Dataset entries
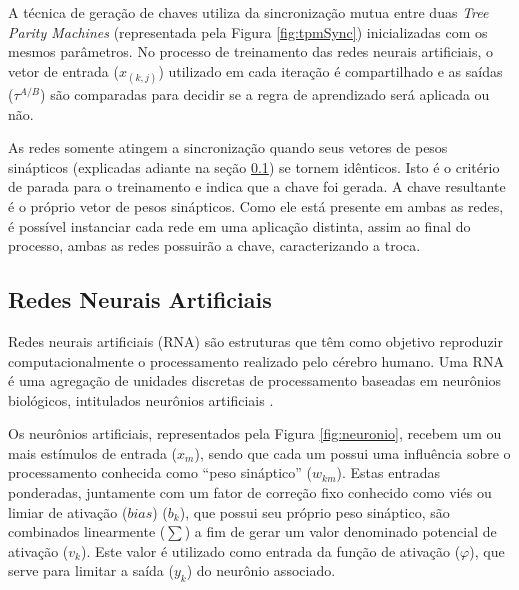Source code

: \documentclass[a4paper,10pt,oneside,conference,final,keeplastbox]{inatel}
\begin{document}
            A técnica de geração de chaves utiliza da sincronização mutua entre duas \textit{Tree Parity Machines} (representada pela Figura \ref{fig:tpmSync}) inicializadas com os mesmos parâmetros. No processo de treinamento das redes neurais artificiais, o vetor de entrada ($x_{(k,j)}$) utilizado em cada iteração é compartilhado e as saídas ($\tau^{A/B}$) são comparadas para decidir se a regra de aprendizado será aplicada ou não.
            
            
            
            As redes somente atingem a sincronização quando seus vetores de pesos sinápticos (explicadas adiante na seção \ref{subsec:redes_neurais}) se tornem idênticos. Isto é o critério de parada para o treinamento e indica que a chave foi gerada. A chave resultante é o próprio vetor de pesos sinápticos. Como ele está presente em ambas as redes, é possível instanciar cada rede em uma aplicação distinta, assim ao final do processo, ambas as redes possuirão a chave, caracterizando a troca.
            
        \subsection{Redes Neurais Artificiais}
        \label{subsec:redes_neurais}
        
            Redes neurais artificiais (RNA) são estruturas que têm como objetivo reproduzir computacionalmente o processamento realizado pelo cérebro humano. Uma RNA é uma agregação de unidades discretas de processamento baseadas em neurônios biológicos, intitulados neurônios artificiais \cite{aragao2018antispam}.
            
            
            
            Os neurônios artificiais, representados pela Figura \ref{fig:neuronio}, recebem um ou mais estímulos de entrada ($x_m$), sendo que cada um possui uma influência sobre o processamento conhecida como ``peso sináptico'' ($w_{km}$). Estas entradas ponderadas, juntamente com um fator de correção fixo conhecido como viés ou limiar de ativação ($bias$) ($b_k$), que possui seu próprio peso sináptico, são combinados linearmente ($\sum$) a fim de gerar um valor denominado potencial de ativação ($v_k$). Este valor é utilizado como entrada da função de ativação ($\varphi$), que serve para limitar a saída ($y_k$) do neurônio associado.
            
\end{document}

ASSIGNED TASK:
Repeat exactly the lines above, starting with the line that contains "Os neurônios artificiais, representados" and ending with the last line, both included, and nothing else.

ANSWER SECTION:
            Os neurônios artificiais, representados pela Figura \ref{fig:neuronio}, recebem um ou mais estímulos de entrada ($x_m$), sendo que cada um possui uma influência sobre o processamento conhecida como ``peso sináptico'' ($w_{km}$). Estas entradas ponderadas, juntamente com um fator de correção fixo conhecido como viés ou limiar de ativação ($bias$) ($b_k$), que possui seu próprio peso sináptico, são combinados linearmente ($\sum$) a fim de gerar um valor denominado potencial de ativação ($v_k$). Este valor é utilizado como entrada da função de ativação ($\varphi$), que serve para limitar a saída ($y_k$) do neurônio associado.
            
\end{document}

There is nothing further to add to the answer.